These were not competitive circles. The most
beautiful or handsomest or finest food were not aggressive assertions, they
were rather the definitions of who they were and where they came from. But
beneath that surface there were the cultural differences.
I had Haka students in my classes. They are a niche
minority with a strong culture. An educated eye can spot someone who is Haka, a
trained ear hears Haka when it is spoken distinct from other Provincial
dialects that may be modifications of Mandarin.
In the area where I lived (Shantou about 300
kilometers up the South China Coast from Hong Kong) Chauzhou is the local
language. It is an ancient Chinese language that has legitimate claim to being
a "foreign" language.
The first time I went downtown with a group of
Mandarin speaking students, we went into a local shop where the shopkeepers and
their customers were speaking Chauzhou. My students who were my living
dictionaries prepared to translate for me. They looked at me with somewhat
pained expressions: "We have no idea what they are saying". So
Chauzhou is more than a dialect. Linguists have categories to separate these
arcane differences. What it means on the ground is that Chauzhou people have a
private language that permits them to escape the earshot of other Chinese and
maintain their differences.
It also explains the strength of the local culture
that has often been at odds with the parade of authorities from ancient China
to modern China.
It also explains why you will find Chauzhou people
all over the world. They live by the sea, they live from the sea, their pirates
benefitted from the sea, and the world has been their oyster for centuries, nay
millennia.
The Chauzhou are Chinese. But while the challenge
was never put to Chauzhou in recent times I often wondered which of their
"nationalities" would take precedence if they had to choose been
China and Chauzhou.
In the China of 2014 much is made of the universal
problem of the wealth gap between rich and poor, the growth of the Middle Class
in China, and the impact of the new Chinese dollar billionaire class.
Less is written and spoken of the rural-urban
differences in China. This is where culture comes in.
I asked my Chinese girlfriend once whether I would
ever meet her father and mother. She comes from a lower middle class small town
family. Her father is a migrant worker. Her brother being the male child was
the first to get a University education. He became a schoolteacher, married and
has the classic one-child (male) family.
My girlfriend went through mandatory Middle School
education and was then on her own. No money for high school and beyond,
neglecting the fact that she is her brother's equal, if not superior, in
intellectual potential.
"Will I ever meet your father”?
"If you ever met my father he would kill
me."
That is traditional China speaking.
(Disclosure: We are decades apart in age and
that barrier alone would have challenged many cultures.)
Outside China you may say the same general spirit
can apply. A traditional Jewish family is not overjoyed when a child marries
into a Roman Catholic family, much less a Muslim family. Mormons take on risk
marrying outside their faith and on and on.

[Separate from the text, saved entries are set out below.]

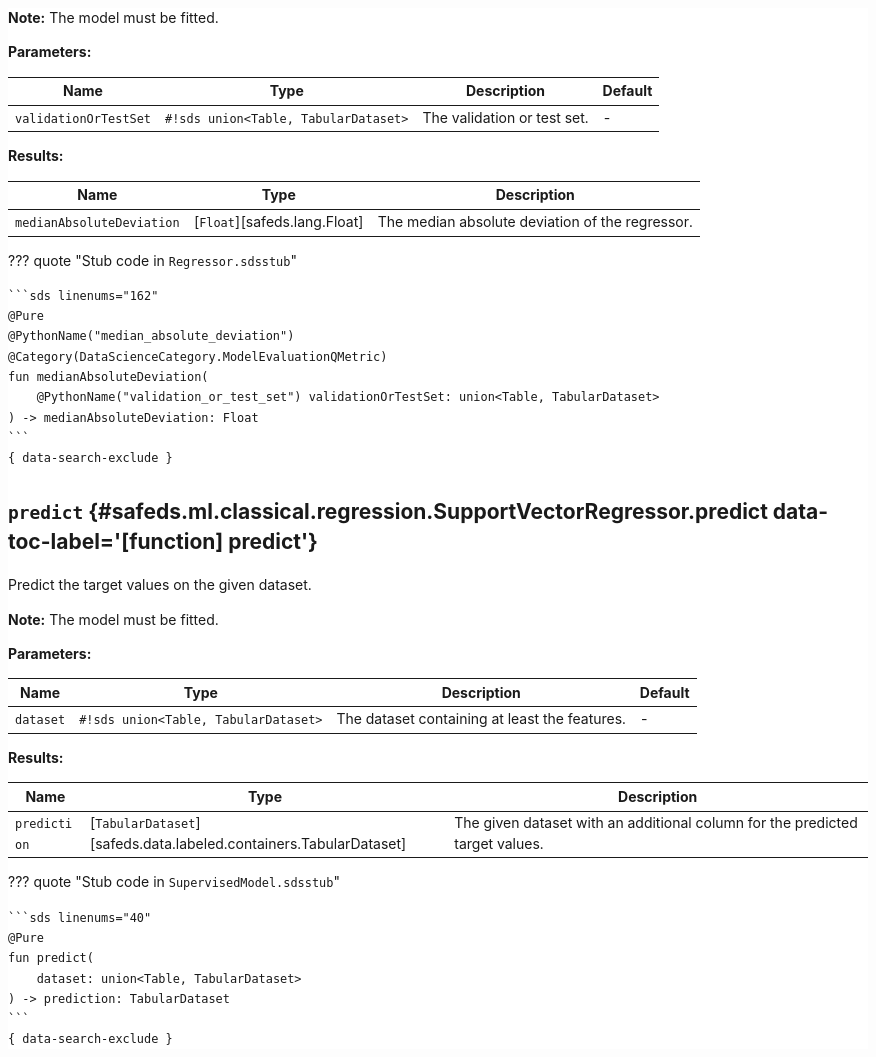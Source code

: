 
**Note:** The model must be fitted.

**Parameters:**

| Name | Type | Description | Default |
|------|------|-------------|---------|
| `validationOrTestSet` | `#!sds union<Table, TabularDataset>` | The validation or test set. | - |

**Results:**

| Name | Type | Description |
|------|------|-------------|
| `medianAbsoluteDeviation` | [`Float`][safeds.lang.Float] | The median absolute deviation of the regressor. |

??? quote "Stub code in `Regressor.sdsstub`"

    ```sds linenums="162"
    @Pure
    @PythonName("median_absolute_deviation")
    @Category(DataScienceCategory.ModelEvaluationQMetric)
    fun medianAbsoluteDeviation(
        @PythonName("validation_or_test_set") validationOrTestSet: union<Table, TabularDataset>
    ) -> medianAbsoluteDeviation: Float
    ```
    { data-search-exclude }

## <code class="doc-symbol doc-symbol-function"></code> `predict` {#safeds.ml.classical.regression.SupportVectorRegressor.predict data-toc-label='[function] predict'}

Predict the target values on the given dataset.

**Note:** The model must be fitted.

**Parameters:**

| Name | Type | Description | Default |
|------|------|-------------|---------|
| `dataset` | `#!sds union<Table, TabularDataset>` | The dataset containing at least the features. | - |

**Results:**

| Name | Type | Description |
|------|------|-------------|
| `prediction` | [`TabularDataset`][safeds.data.labeled.containers.TabularDataset] | The given dataset with an additional column for the predicted target values. |

??? quote "Stub code in `SupervisedModel.sdsstub`"

    ```sds linenums="40"
    @Pure
    fun predict(
        dataset: union<Table, TabularDataset>
    ) -> prediction: TabularDataset
    ```
    { data-search-exclude }


[//]: # (DO NOT EDIT THIS FILE DIRECTLY. Instead, edit the corresponding stub file and execute `npm run docs:api`.)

But the "kill" part of my girlfriend's
reaction was not entirely in jest. Foreigners; i.e. non-Chinese, are not on in
most traditional Chinese families. Sure it is changing among some of the Middle
Class and the rich.
One of my students married a U.S. Marine Corps
pilot she met in grad school, "coup de foudre" (love at first sight
as the French say). Their US civil wedding preceded a traditional Chinese
wedding with both families sharing the joy.
Yes there are changes, but they are still the
exceptions, far behind the cross-cultural unions of North America and the
European Union, where traditional national walls have crumbled to create the
opportunity for individuals to transcend their restrictive cultures.
That restive culture is still a part of the many
Chinas. And it is not limited to the rural-urban split. I wrote previously of
the male dominated culture of the Chinese Communist Party. The reverence for
the male child in China transcends other considerations and still dominates the
hopes of Chinese couples.
Surveys consistently show the same bias in many
other countries too. But there is a growing body of childbearing age in the
developed world that answer: "we I/we don't care", or "I'd
prefer a daughter/daughters". (Disclosure: I did prefer girls and would
again).
None of this begins to address the differences
among the "other" Chinese, the minorities.
Back to "approximately".
Officially there are 55 different minorities in
China. Their Chinese schooling may be in Mandarin, but their "native"
language is much more than a dialect. Their cultures are decidedly different
from "Chinese" culture (and Confucius has no role in most of their
cultures, but then neither do any of China's ancient royalty.)
Significant minorities?
8.5% of the Chinese population or about 280-million
people, (more than 80% of the population of the USA).
(The title and thesis of the book that is needed =
SIZE MATTERS in China.)
The question of "Who should represent
China" in Ms Brown's op ed in the South China Morning Post applies, as
does my retort: "Should anyone represent China"?
Look at the question another way, and Ms Brown
implies as much but still believes there is a better representation than
Confucius.
Today's China may be an accumulation of its 3-5000
years of history. How many countries and cultures can trace their origins that
far back and show the significance that China represents today? Yes the Greeks,
the Egyptians, the Persians and some of the tribes of Latin America have long
histories, but the links today are more in museums than in daily life.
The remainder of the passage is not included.